■ ABOUT THIS EXERCISE
Print exactly the lines that run from the first line of the material to the line containing "and a vector", both ends included, and skip the pictures.

START RAW DATA

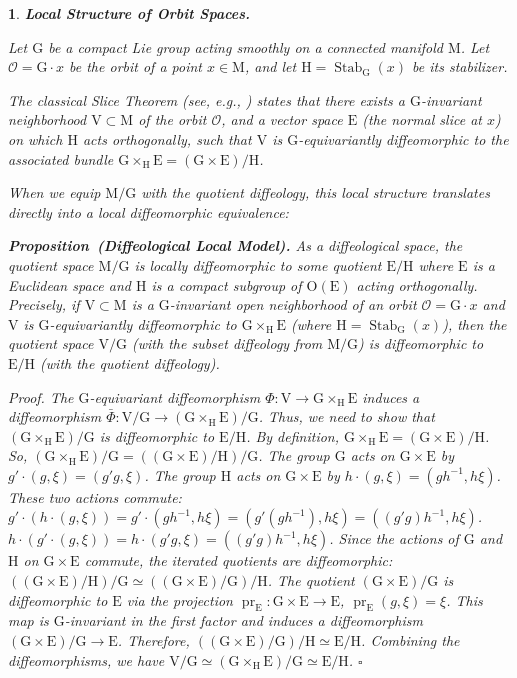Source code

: \documentclass[10pt,reqno,letterpaper,twoside]{amsart}
\theoremstyle{article}
\newtheorem{article}{}
\def\artlabel[#1]{\textbf{#1.}}
\newenvironment{proposition}[1]%
{\noindent\textbf{Proposition#1.} \it}%
{}
\renewenvironment{proof}%
{\noindent\textit{Proof.}}%
{\nolinebreak\hfill $\square$}
\newcommand{\cO}{{\mathcal O}}
\def \E{\mathrm E}
\def \G{\mathrm G}
\def \H{\mathrm H}
\def \M{\mathrm M}
\def \O{\mathrm O}
\def \V{\mathrm V}
\DeclareMathOperator{\pr}{pr}
\DeclareMathOperator{\Stab}{Stab}
\def \H{\mathrm H} %
\def \O{\mathrm O}
\begin{document}
  \begin{article}
    \artlabel[Local Structure of Orbit Spaces]
    \label{Local_Structure_of_Orbit_Spaces}
    
    Let $\G$ be a compact Lie group acting smoothly on a connected manifold $\M$.
    Let $\cO = \G \cdot x$ be the orbit of a point $x \in \M$,
    and let $\H = \Stab_\G(x)$ be its stabilizer.
    
    The classical Slice Theorem (see, e.g., \cite{Pal60, Bre72}) states that there exists a $\G$-invariant neighborhood $\V\subset \M$ of the orbit $\cO$,
    and a vector space $\E$ (the normal slice at $x$) on which $\H$ acts orthogonally,
    such that $\V$ is $\G$-equivariantly diffeomorphic to the associated bundle $\G \times_\H \E = (\G \times \E)/\H$.
    
    When we equip $\M/\G$ with the quotient diffeology,
    this local structure translates directly into a local diffeomorphic equivalence:
    
    \begin{proposition}{~(Diffeological Local Model)}
      \label{loc}
      As a diffeological space,
      the quotient space $\M/\G$ is locally diffeomorphic to some quotient $\E/\H$ where $\E$ is a Euclidean space and $\H$ is a compact subgroup of $\O(\E)$ acting orthogonally.
      Precisely,
      if $\V \subset \M$ is a $\G$-invariant open neighborhood of an orbit $\cO = \G \cdot x$ and $\V$ is $\G$-equivariantly diffeomorphic to $\G \times_\H \E$ (where $\H = \Stab_\G(x)$),
      then the quotient space $\V/\G$ (with the subset diffeology from $\M/\G$) is diffeomorphic to $\E/\H$ (with the quotient diffeology).
    \end{proposition}
    
    \begin{proof}
      The $\G$-equivariant diffeomorphism $\Phi: \V \to \G \times_\H \E$ induces a diffeomorphism $\bar{\Phi}: \V/\G \to (\G \times_\H \E)/\G$.
      Thus,
      we need to show that $(\G \times_\H \E)/\G$ is diffeomorphic to $\E/\H$.
      By definition,
      $\G \times_\H \E = (\G \times \E)/\H$.
      So,
      $(\G \times_\H \E)/\G = ((\G \times \E)/\H)/\G$.
      The group $\G$ acts on $\G \times \E$ by $g' \cdot (g, \xi) = (g'g, \xi)$.
      The group $\H$ acts on $\G \times \E$ by $h \cdot (g, \xi) = (gh^{-1}, h\xi)$.
      These two actions commute:
      $g' \cdot (h \cdot (g, \xi)) = g' \cdot (gh^{-1}, h\xi) = (g'(gh^{-1}), h\xi) = ((g'g)h^{-1}, h\xi)$.
      $h \cdot (g' \cdot (g, \xi)) = h \cdot (g'g, \xi) = ((g'g)h^{-1}, h\xi)$.
      Since the actions of $\G$ and $\H$ on $\G \times \E$ commute,
      the iterated quotients are diffeomorphic: $((\G \times \E)/\H)/\G \simeq ((\G \times \E)/\G)/\H$.
      The quotient $(\G \times \E)/\G$ is diffeomorphic to $\E$ via the projection $\pr_\E: \G \times \E \to \E$, $\pr_\E(g, \xi) = \xi$.
      This map is $\G$-invariant in the first factor and induces a diffeomorphism $(\G \times \E)/\G \to \E$.
      Therefore,
      $((\G \times \E)/\G)/\H \simeq \E/\H$.
      Combining the diffeomorphisms, we have $\V/\G \simeq (\G \times_\H \E)/\G \simeq \E/\H$.
    \end{proof}
    
  \end{article}
  
\end{document}
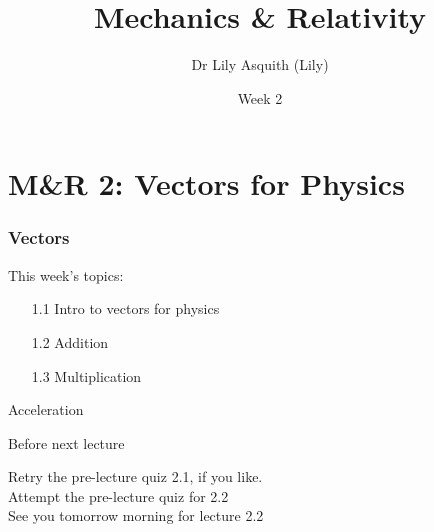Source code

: 


% 
\title[ Mechanics \& Relativity]{Mechanics \& Relativity}
\author[Dr Lily Asquith (Lily)]{ Dr Lily Asquith (Lily)}
\date[Week 2]{Week 2}





\begin{frame}
\titlepage
\end{frame} 

\section{M\&R 2: Vectors for Physics}
\begin{frame}
\frametitle{Vectors} 
\normalsize

This week's topics:\\[3ex]

\begin{itemize}
\item[1.1] Intro to vectors for physics\\[3ex]
\item[1.2] Addition\\[3ex]
\item[1.3] Multiplication\\[3ex]
\end{itemize}
\end{frame} 
 

\begin{frame}{Acceleration}
\small

\end{frame}


\begin{frame}{Before next lecture}

Retry the pre-lecture quiz 2.1, if you like.\\[2ex]
Attempt the pre-lecture quiz for 2.2 \\[2ex]
See you tomorrow morning for lecture 2.2\\

\end{frame}



 
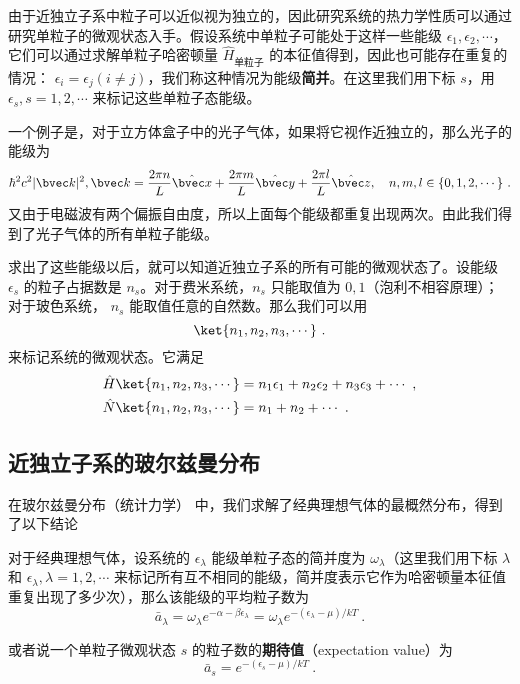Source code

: 由于近独立子系中粒子可以近似视为独立的，因此研究系统的热力学性质可以通过研究单粒子的微观状态入手。假设系统中单粒子可能处于这样一些能级 $\epsilon_1,\epsilon_2,\cdots$，它们可以通过求解单粒子哈密顿量 $\hat H_\text{单粒子}$ 的本征值得到，因此也可能存在重复的情况： $\epsilon_i=\epsilon_j(i\neq j)$，我们称这种情况为能级\textbf{简并}。在这里我们用下标 $s$，用 $\epsilon_s,s=1,2,\cdots$ 来标记这些单粒子态能级。

一个例子是，对于立方体盒子中的光子气体，如果将它视作近独立的，那么光子的能级为
\begin{equation}
\hbar^2c^2 |\bvec k|^2,\bvec k=\frac{2\pi n}{L}\hat{\bvec x}+\frac{2\pi m}{L}\hat{\bvec y}+\frac{2\pi l}{L}\hat{\bvec z},\quad n,m,l\in \{0,1,2,\cdots\}~.
\end{equation}
又由于电磁波有两个偏振自由度，所以上面每个能级都重复出现两次。由此我们得到了光子气体的所有单粒子能级。

求出了这些能级以后，就可以知道近独立子系的所有可能的微观状态了。设能级 $\epsilon_s$ 的粒子占据数是 $n_s$。对于费米系统，$n_s$ 只能取值为 $0,1$（泡利不相容原理）；对于玻色系统， $n_s$ 能取值任意的自然数。那么我们可以用
\begin{equation}
\ket{n_1,n_2,n_3,\cdots}~.
\end{equation}
来标记系统的微观状态。它满足
\begin{equation}
\begin{aligned}
&\hat H\ket{n_1,n_2,n_3,\cdots} = n_1 \epsilon_1 +n_2\epsilon_2 + n_3 \epsilon_3 + \cdots~,\\
&\hat N\ket{n_1,n_2,n_3,\cdots} =n_1+n_2+\cdots ~.
\end{aligned}
\end{equation}




\subsection{近独立子系的玻尔兹曼分布}
在玻尔兹曼分布（统计力学） 中，我们求解了经典理想气体的最概然分布，得到了以下结论
\begin{theorem}{}
对于经典理想气体，设系统的 $\epsilon_\lambda$ 能级单粒子态的简并度为 $\omega_\lambda$（这里我们用下标 $\lambda$ 和 $\epsilon_\lambda,\lambda=1,2,\cdots$ 来标记所有互不相同的能级，简并度表示它作为哈密顿量本征值重复出现了多少次），那么该能级的平均粒子数为
\begin{equation}
\bar a_\lambda = \omega_\lambda e^{-\alpha-\beta\epsilon_\lambda}=
\omega_\lambda e^{-(\epsilon_\lambda-\mu)/kT}~.
\end{equation}


或者说一个单粒子微观状态 $s$ 的粒子数的\textbf{期待值}（expectation value）为
\begin{equation}
\bar a_s= e^{-(\epsilon_s-\mu)/kT}~.
\end{equation}
\end{theorem}

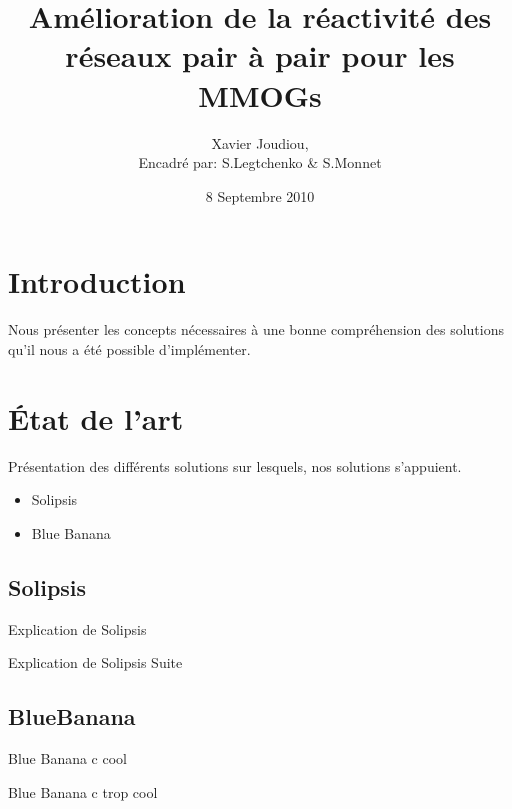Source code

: \documentclass{beamer}
\title{Amélioration de la réactivité des réseaux pair à pair pour les MMOGs}
\author{Xavier Joudiou,\\\tiny{Encadré par: S.Legtchenko \& S.Monnet}}\institute{Université Paris VI, Master SAR}
\date{8 Septembre 2010}
\begin{document}
  \begin{frame}
  \maketitle
  \end{frame}


  \begin{frame}
  \tableofcontents
  \end{frame}

  \section{Introduction}
  \begin{frame}
	Nous présenter les concepts nécessaires à une bonne compréhension des solutions qu'il nous a été possible d'implémenter.
  \end{frame}
	
  \section{État de l'art}
  \begin{frame}
	Présentation des différents solutions sur lesquels, nos solutions s'appuient.
	\begin{itemize}
		\item Solipsis
		\item Blue Banana
	\end{itemize}
  \end{frame}

  \subsection{Solipsis}
  \begin{frame}
	Explication de Solipsis
  \end{frame}

  \begin{frame}
	Explication de Solipsis Suite
  \end{frame}

  \subsection{BlueBanana}
  \begin{frame}
	Blue Banana c cool
  \end{frame}

  \begin{frame}
	Blue Banana c trop cool
  \end{frame}
\end{document}
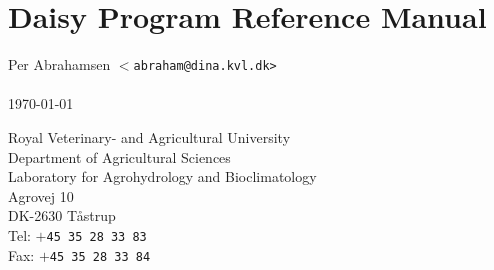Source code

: 
\chapter*{Daisy Program Reference Manual}

\begin{bf}
  \begin{large}
    Per Abrahamsen \texttt{$<$abraham@dina.kvl.dk>}\\
    \\
    \today{}\\
  \end{large}
\end{bf}
\vfill\noindent
Royal Veterinary- and Agricultural University\\
Department of Agricultural Sciences\\
Laboratory for Agrohydrology and Bioclimatology\\
Agrovej 10\\
DK-2630 T{\aa}strup\\
Tel: \texttt{$+$45 35 28 33 83}\\
Fax: \texttt{$+$45 35 28 33 84}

END RAW DATA

■ EXERCISE OUTPUT
Source code

: \documentclass[10pt,reqno,letterpaper,twoside]{amsart}
\theoremstyle{article}
\newtheorem{article}{}
\def\artlabel[#1]{\textbf{#1.}}
\newenvironment{proposition}[1]%
{\noindent\textbf{Proposition#1.} \it}%
{}
\renewenvironment{proof}%
{\noindent\textit{Proof.}}%
{\nolinebreak\hfill $\square$}
\newcommand{\cO}{{\mathcal O}}
\def \E{\mathrm E}
\def \G{\mathrm G}
\def \H{\mathrm H}
\def \M{\mathrm M}
\def \O{\mathrm O}
\def \V{\mathrm V}
\DeclareMathOperator{\pr}{pr}
\DeclareMathOperator{\Stab}{Stab}
\def \H{\mathrm H} %
\def \O{\mathrm O}
\begin{document}
  \begin{article}
    \artlabel[Local Structure of Orbit Spaces]
    \label{Local_Structure_of_Orbit_Spaces}
    
    Let $\G$ be a compact Lie group acting smoothly on a connected manifold $\M$.
    Let $\cO = \G \cdot x$ be the orbit of a point $x \in \M$,
    and let $\H = \Stab_\G(x)$ be its stabilizer.
    
    The classical Slice Theorem (see, e.g., \cite{Pal60, Bre72}) states that there exists a $\G$-invariant neighborhood $\V\subset \M$ of the orbit $\cO$,
    and a vector space $\E$ (the normal slice at $x$) on which $\H$ acts orthogonally,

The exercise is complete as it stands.